Try to update ForwardRefs on fields based on this Model, globalns and localns.

classmethod validate(value: Any) Model
class llama_index.finetuning.OpenAIFinetuneEngine(base_model: str, data_path: str, verbose: bool = False, start_job_id: Optional[str] = None)

OpenAI Finetuning Engine.

finetune() None

Finetune model.

classmethod from_finetuning_handler(finetuning_handler: OpenAIFineTuningHandler, base_model: str, data_path: str, **kwargs: Any) OpenAIFinetuneEngine

Initialize from finetuning handler.

Used to finetune an OpenAI model into another OpenAI model (e.g. gpt-3.5-turbo on top of GPT-4).

get_current_job() Any

Get current job.

get_finetuned_model(**model_kwargs: Any) LLM

Gets finetuned model.

class llama_index.finetuning.SentenceTransformersFinetuneEngine(dataset: EmbeddingQAFinetuneDataset, model_id: str = 'BAAI/bge-small-en', model_output_path: str = 'exp_finetune', batch_size: int = 10, val_dataset: Optional[EmbeddingQAFinetuneDataset] = None, loss: Optional[Any] = None, epochs: int = 2, show_progress_bar: bool = True, evaluation_steps: int = 50)

Sentence Transformers Finetune Engine.

finetune(**train_kwargs: Any) None

Finetune model.

get_finetuned_model(**model_kwargs: Any) BaseEmbedding

Gets finetuned model.

llama_index.finetuning.generate_qa_embedding_pairs(nodes: List[TextNode], llm: Optional[LLM] = None, qa_generate_prompt_tmpl: str = 'Context information is below.\n\n---------------------\n{context_str}\n---------------------\n\nGiven the context information and not prior knowledge.\ngenerate only questions based on the below query.\n\nYou are a Teacher/ Professor.

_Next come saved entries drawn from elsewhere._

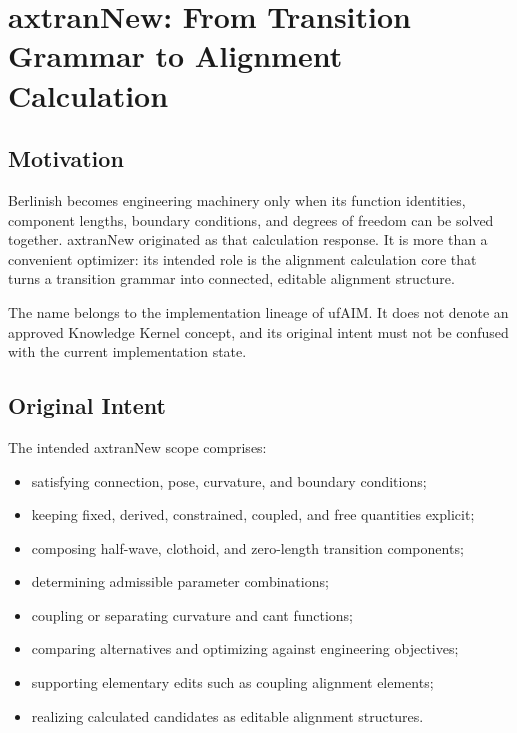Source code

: 
\chapter{axtranNew: From Transition Grammar to Alignment Calculation}

\label{chap:axtran-reinterpretation}

\section*{Motivation}

Berlinish becomes engineering machinery only when its function identities,
component lengths, boundary conditions, and degrees of freedom can be solved
together. axtranNew originated as that calculation response. It is more than a
convenient optimizer: its intended role is the alignment calculation core that
turns a transition grammar into connected, editable alignment structure.

The name belongs to the implementation lineage of ufAIM. It does not denote an
approved Knowledge Kernel concept, and its original intent must not be confused
with the current implementation state.

\section{Original Intent}

The intended axtranNew scope comprises:
\begin{itemize}
\item satisfying connection, pose, curvature, and boundary conditions;
\item keeping fixed, derived, constrained, coupled, and free quantities
explicit;
\item composing half-wave, clothoid, and zero-length transition components;
\item determining admissible parameter combinations;
\item coupling or separating curvature and cant functions;
\item comparing alternatives and optimizing against engineering objectives;
\item supporting elementary edits such as coupling alignment elements;
\item realizing calculated candidates as editable alignment structures.
\end{itemize}

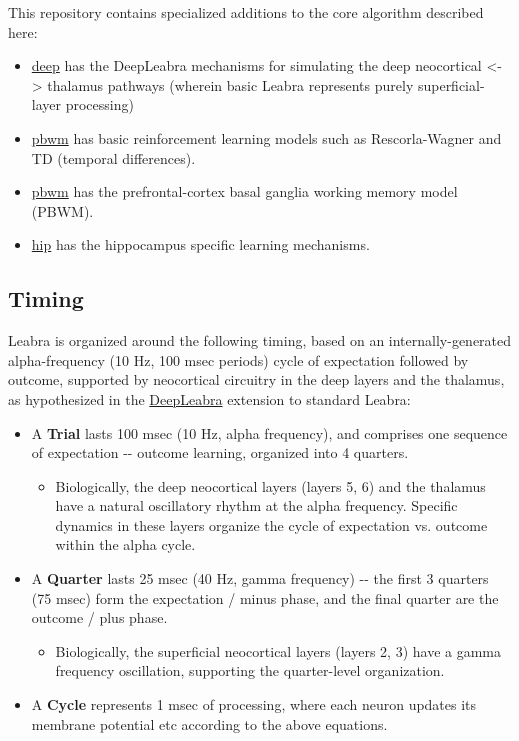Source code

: This repository contains specialized additions to the core algorithm
described here:

\begin{itemize}
\tightlist
\item
  \href{https://github.com/emer/leabra/blob/master/deep}{deep} has the
  DeepLeabra mechanisms for simulating the deep neocortical
  \textless-\textgreater{} thalamus pathways (wherein basic Leabra
  represents purely superficial-layer processing)
\item
  \href{https://github.com/emer/leabra/blob/master/rl}{pbwm} has basic
  reinforcement learning models such as Rescorla-Wagner and TD (temporal
  differences).
\item
  \href{https://github.com/emer/leabra/blob/master/pbwm1}{pbwm} has the
  prefrontal-cortex basal ganglia working memory model (PBWM).
\item
  \href{https://github.com/emer/leabra/blob/master/hip}{hip} has the
  hippocampus specific learning mechanisms.
\end{itemize}

\hypertarget{timing}{%
\subsection{Timing}\label{timing}}

Leabra is organized around the following timing, based on an
internally-generated alpha-frequency (10 Hz, 100 msec periods) cycle of
expectation followed by outcome, supported by neocortical circuitry in
the deep layers and the thalamus, as hypothesized in the
\protect\hyperlink{deepleabra}{DeepLeabra} extension to standard Leabra:

\begin{itemize}
\item
  A \textbf{Trial} lasts 100 msec (10 Hz, alpha frequency), and
  comprises one sequence of expectation -\/- outcome learning, organized
  into 4 quarters.

  \begin{itemize}
  \tightlist
  \item
    Biologically, the deep neocortical layers (layers 5, 6) and the
    thalamus have a natural oscillatory rhythm at the alpha frequency.
    Specific dynamics in these layers organize the cycle of expectation
    vs. outcome within the alpha cycle.
  \end{itemize}
\item
  A \textbf{Quarter} lasts 25 msec (40 Hz, gamma frequency) -\/- the
  first 3 quarters (75 msec) form the expectation / minus phase, and the
  final quarter are the outcome / plus phase.

  \begin{itemize}
  \tightlist
  \item
    Biologically, the superficial neocortical layers (layers 2, 3) have
    a gamma frequency oscillation, supporting the quarter-level
    organization.
  \end{itemize}
\item
  A \textbf{Cycle} represents 1 msec of processing, where each neuron
  updates its membrane potential etc according to the above equations.
\end{itemize}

Your task is to setup {num_questions_per_chunk} questions for an upcoming quiz/examination. The questions should be diverse in nature across the document. Restrict the questions to the context information provided."\n', num_questions_per_chunk: int = 2) EmbeddingQAFinetuneDataset

Generate examples given a set of nodes.